◆ **EXERCISE AIM**
When a record holds a picture, leave the picture out and copy everything else exactly.

◆ **PROVIDED RECORDS**

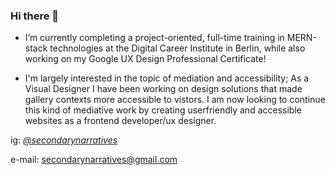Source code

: ### Hi there 👋


-   I’m currently completing a project-oriented, full-time training in MERN-stack technologies 
    at the Digital Career Institute in Berlin, while also working on my Google UX Design Professional Certificate!

-   I'm largely interested in the topic of mediation and accessibility; As a Visual Designer I have been working on design solutions that made gallery         contexts more accessible to vistors. I am now looking to continue this kind of mediative work by creating userfriendly and accessible websites as a frontend       developer/ux designer.     

ig: *[@secondarynarratives](https://www.instagram.com/secondarynarratives/?hl=en)*

e-mail: <secondarynarratives@gmail.com>
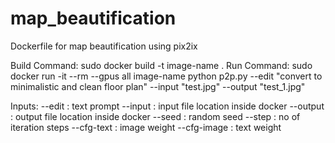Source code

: # map_beautification
Dockerfile for map beautification using pix2ix

Build Command: sudo docker build -t image-name .
Run Command: sudo docker run -it --rm --gpus all image-name python p2p.py --edit "convert to minimalistic and clean floor plan" --input "test.jpg" --output "test_1.jpg"


Inputs: 
--edit : text prompt
--input : input file location inside docker
--output : output file location inside docker
--seed : random seed 
--step : no of iteration steps
--cfg-text : image weight
--cfg-image : text weight
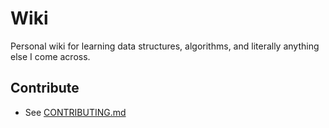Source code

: # Wiki

Personal wiki for learning data structures, algorithms, and literally anything else I come across.

## Contribute

- See [CONTRIBUTING.md](CONTRIBUTING.md)
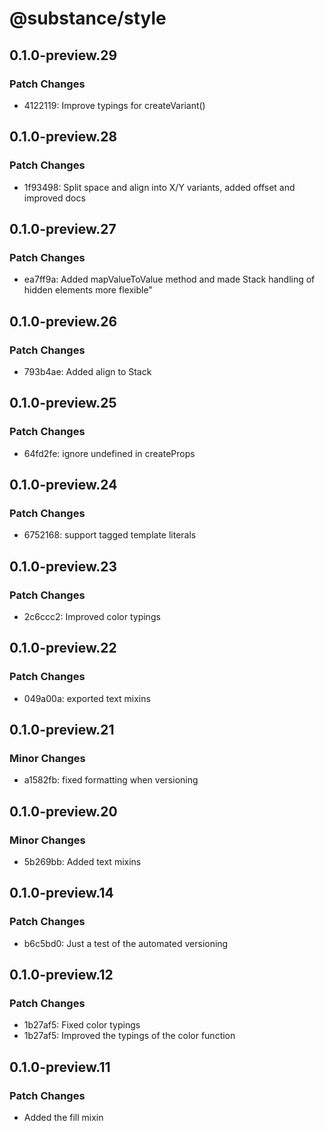 # @substance/style

## 0.1.0-preview.29

### Patch Changes

- 4122119: Improve typings for createVariant()

## 0.1.0-preview.28

### Patch Changes

- 1f93498: Split space and align into X/Y variants, added offset and improved docs

## 0.1.0-preview.27

### Patch Changes

- ea7ff9a: Added mapValueToValue method and made Stack handling of hidden elements more flexible"

## 0.1.0-preview.26

### Patch Changes

- 793b4ae: Added align to Stack

## 0.1.0-preview.25

### Patch Changes

- 64fd2fe: ignore undefined in createProps

## 0.1.0-preview.24

### Patch Changes

- 6752168: support tagged template literals

## 0.1.0-preview.23

### Patch Changes

- 2c6ccc2: Improved color typings

## 0.1.0-preview.22

### Patch Changes

- 049a00a: exported text mixins

## 0.1.0-preview.21

### Minor Changes

- a1582fb: fixed formatting when versioning

## 0.1.0-preview.20

### Minor Changes

- 5b269bb: Added text mixins

## 0.1.0-preview.14

### Patch Changes

- b6c5bd0: Just a test of the automated versioning

## 0.1.0-preview.12

### Patch Changes

- 1b27af5: Fixed color typings
- 1b27af5: Improved the typings of the color function

## 0.1.0-preview.11

### Patch Changes

- Added the fill mixin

◆ **RESPONSE AREA**
Source code

: ### Hi there 👋


-   I’m currently completing a project-oriented, full-time training in MERN-stack technologies 
    at the Digital Career Institute in Berlin, while also working on my Google UX Design Professional Certificate!

-   I'm largely interested in the topic of mediation and accessibility; As a Visual Designer I have been working on design solutions that made gallery         contexts more accessible to vistors. I am now looking to continue this kind of mediative work by creating userfriendly and accessible websites as a frontend       developer/ux designer.     

ig: *[@secondarynarratives](https://www.instagram.com/secondarynarratives/?hl=en)*

e-mail: <secondarynarratives@gmail.com>
Source code

: # map_beautification
Dockerfile for map beautification using pix2ix

Build Command: sudo docker build -t image-name .
Run Command: sudo docker run -it --rm --gpus all image-name python p2p.py --edit "convert to minimalistic and clean floor plan" --input "test.jpg" --output "test_1.jpg"


Inputs: 
--edit : text prompt
--input : input file location inside docker
--output : output file location inside docker
--seed : random seed 
--step : no of iteration steps
--cfg-text : image weight
--cfg-image : text weight
Source code

: # Wiki

Personal wiki for learning data structures, algorithms, and literally anything else I come across.

## Contribute

- See [CONTRIBUTING.md](CONTRIBUTING.md)
 # @substance/style

## 0.1.0-preview.29

### Patch Changes

- 4122119: Improve typings for createVariant()

## 0.1.0-preview.28

### Patch Changes

- 1f93498: Split space and align into X/Y variants, added offset and improved docs

## 0.1.0-preview.27

### Patch Changes

- ea7ff9a: Added mapValueToValue method and made Stack handling of hidden elements more flexible"

## 0.1.0-preview.26

### Patch Changes

- 793b4ae: Added align to Stack

## 0.1.0-preview.25

### Patch Changes

- 64fd2fe: ignore undefined in createProps

## 0.1.0-preview.24

### Patch Changes

- 6752168: support tagged template literals

## 0.1.0-preview.23

### Patch Changes

- 2c6ccc2: Improved color typings

## 0.1.0-preview.22

### Patch Changes

- 049a00a: exported text mixins

## 0.1.0-preview.21

### Minor Changes

- a1582fb: fixed formatting when versioning

## 0.1.0-preview.20

### Minor Changes

- 5b269bb: Added text mixins

## 0.1.0-preview.14

### Patch Changes

- b6c5bd0: Just a test of the automated versioning

## 0.1.0-preview.12

### Patch Changes

- 1b27af5: Fixed color typings
- 1b27af5: Improved the typings of the color function

## 0.1.0-preview.11

### Patch Changes

- Added the fill mixin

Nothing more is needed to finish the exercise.